Use EnsureFullTextIndexAsync to create a full-text index on one or more TEXT columns. If the index already exists, the call is a no-op. Existing rows are backfilled automatically in the same transaction.

await using var db = await Database.OpenAsync("myapp.db");

// Create a table with text content
await db.ExecuteAsync(
    "CREATE TABLE docs (id INTEGER PRIMARY KEY, title TEXT, body TEXT)");

// Insert some documents
await db.ExecuteAsync(
    "INSERT INTO docs VALUES (1, 'Quick Start', 'Learn how to build fast apps')");
await db.ExecuteAsync(
    "INSERT INTO docs VALUES (2, 'Storage Engine', 'B+tree paging and WAL internals')");

// Create a full-text index across title and body columns
await db.EnsureFullTextIndexAsync(
    "fts_docs",     // index name
    "docs",         // table name
    ["title", "body"]  // TEXT columns to index
);

Searching

Call SearchAsync with a query string.
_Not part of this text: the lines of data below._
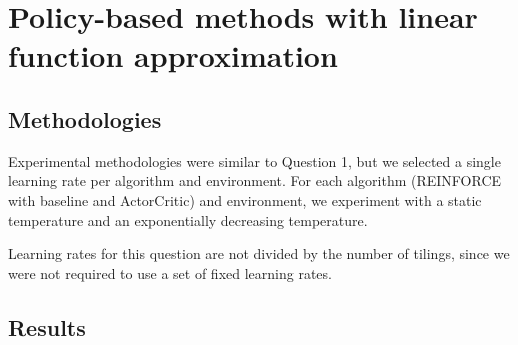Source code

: \documentclass{article}
\begin{document}
\section{Policy-based methods with linear function approximation}




\subsection{Methodologies}




Experimental methodologies were similar to Question 1, but we selected a single learning rate per
algorithm and environment. For each algorithm (REINFORCE with baseline and ActorCritic) and environment, we experiment with a static temperature and an
exponentially decreasing temperature.




Learning rates for this question are not divided by the number of tilings, since we were not
required to use a set of fixed learning rates.




\subsection{Results}
\end{document}
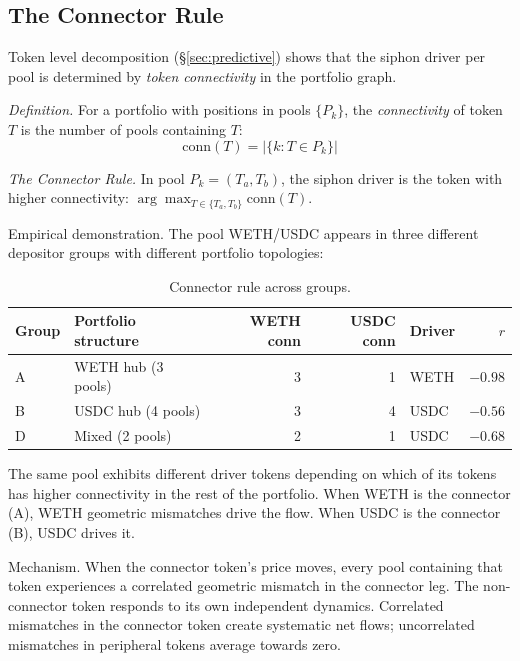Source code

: \documentclass[11pt,a4paper]{article}
\begin{document}
\subsection{The Connector Rule}\label{sec:connector}

Token level decomposition (\S\ref{sec:predictive}) shows that the siphon driver per pool is determined by \emph{token connectivity} in the portfolio graph.

\emph{Definition.} For a portfolio with positions in pools $\{P_k\}$, the \emph{connectivity} of token $T$ is the number of pools containing $T$:
\begin{equation}\label{eq:connectivity}
\text{conn}(T) = \left|\{k : T \in P_k\}\right|
\end{equation}

\emph{The Connector Rule.} In pool $P_k = (T_a, T_b)$, the siphon driver is the token with higher connectivity: $\arg\max_{T \in \{T_a, T_b\}} \text{conn}(T)$.

Empirical demonstration. The pool WETH/USDC appears in three different depositor groups with different portfolio topologies:

\begin{table}[H]
\centering
\caption{Connector rule across groups.}\label{tab:connector-rule}
\begin{tabular}{@{}llrrlr@{}}
\toprule
Group & Portfolio structure & WETH conn & USDC conn & Driver & $r$ \\
\midrule
A & WETH hub (3 pools) & 3 & 1 & WETH & $-0.98$ \\
B & USDC hub (4 pools) & 3 & 4 & USDC & $-0.56$ \\
D & Mixed (2 pools)    & 2 & 1 & USDC & $-0.68$ \\
\bottomrule
\end{tabular}
\end{table}

The same pool exhibits different driver tokens depending on which of its tokens has higher connectivity in the rest of the portfolio. When WETH is the connector (A), WETH geometric mismatches drive the flow. When USDC is the connector (B), USDC drives it.

Mechanism. When the connector token's price moves, every pool containing that token experiences a correlated geometric mismatch in the connector leg. The non-connector token responds to its own independent dynamics. Correlated mismatches in the connector token create systematic net flows; uncorrelated mismatches in peripheral tokens average towards zero.
\end{document}

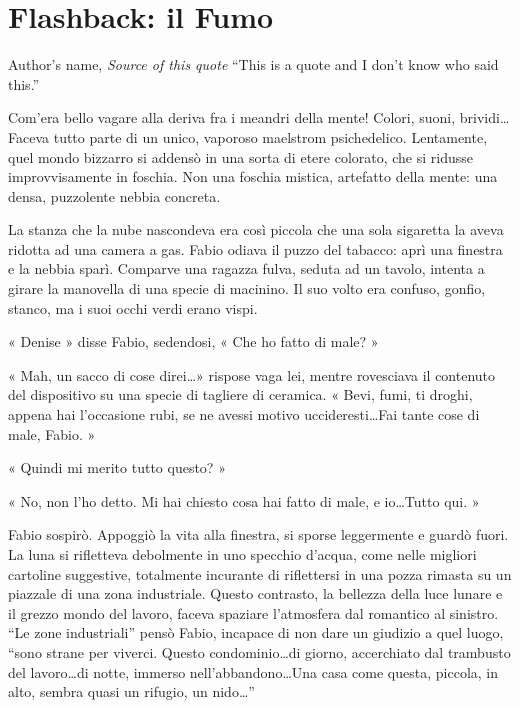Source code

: \chapter{Flashback: il Fumo}

\begin{chapquote}{Author's name, \textit{Source of this quote}}
``This is a quote and I don't know who said this.''
\end{chapquote}

Com'era bello vagare alla deriva fra i meandri della mente! Colori, suoni, brividi\ldots Faceva tutto parte di un unico, vaporoso maelstrom psichedelico. Lentamente, quel mondo bizzarro si addensò in una sorta di etere colorato, che si ridusse improvvisamente in foschia. Non una foschia mistica, artefatto della mente: una densa, puzzolente nebbia concreta.

La stanza che la nube nascondeva era così piccola che una sola sigaretta la aveva ridotta ad una camera a gas. Fabio odiava il puzzo del tabacco: aprì una finestra e la nebbia sparì. Comparve una ragazza fulva, seduta ad un tavolo, intenta a girare la manovella di una specie di macinino. Il suo volto era confuso, gonfio, stanco, ma i suoi occhi verdi erano vispi.

« Denise » disse Fabio, sedendosi, « Che ho fatto di male? »

« Mah, un sacco di cose direi\ldots » rispose vaga lei, mentre rovesciava il contenuto del dispositivo su una specie di tagliere di ceramica. « Bevi, fumi, ti droghi, appena hai l'occasione rubi, se ne avessi motivo uccideresti\ldots Fai tante cose di male, Fabio. »

« Quindi mi merito tutto questo? »

« No, non l'ho detto. Mi hai chiesto cosa hai fatto di male, e io\ldots Tutto qui. »

Fabio sospirò. Appoggiò la vita alla finestra, si sporse leggermente e guardò fuori. La luna si rifletteva debolmente in uno specchio d'acqua, come nelle migliori cartoline suggestive, totalmente incurante di riflettersi in una pozza rimasta su un piazzale di una zona industriale. Questo contrasto, la bellezza della luce lunare e il grezzo mondo del lavoro, faceva spaziare l'atmosfera dal romantico al sinistro. ``Le zone industriali'' pensò Fabio, incapace di non dare un giudizio a quel luogo, ``sono strane per viverci. Questo condominio\ldots di giorno, accerchiato dal trambusto del lavoro\ldots di notte, immerso nell'abbandono\ldots Una casa come questa, piccola, in alto, sembra quasi un rifugio, un nido\ldots''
The query is tokenized with the same rules as the index, and all terms must match (AND semantics). Results are returned as a list of FullTextSearchHit values containing the RowId and a relevance Score.

// Single-term search
var hits = await db.SearchAsync("fts_docs", "storage");

// Multi-term search (AND — all terms must match)
var hits = await db.SearchAsync("fts_docs", "fast apps");

// Use results to fetch full rows
foreach (var hit in hits)
{
    var row = await db.QuerySingleAsync(
        $"SELECT * FROM docs WHERE id = {hit.RowId}");
    Console.WriteLine($"[{hit.Score:F2}] {row["title"]}");
}

Automatic Maintenance

Once created, the full-text index is automatically kept in sync with DML operations on the source table. No manual re-indexing is needed.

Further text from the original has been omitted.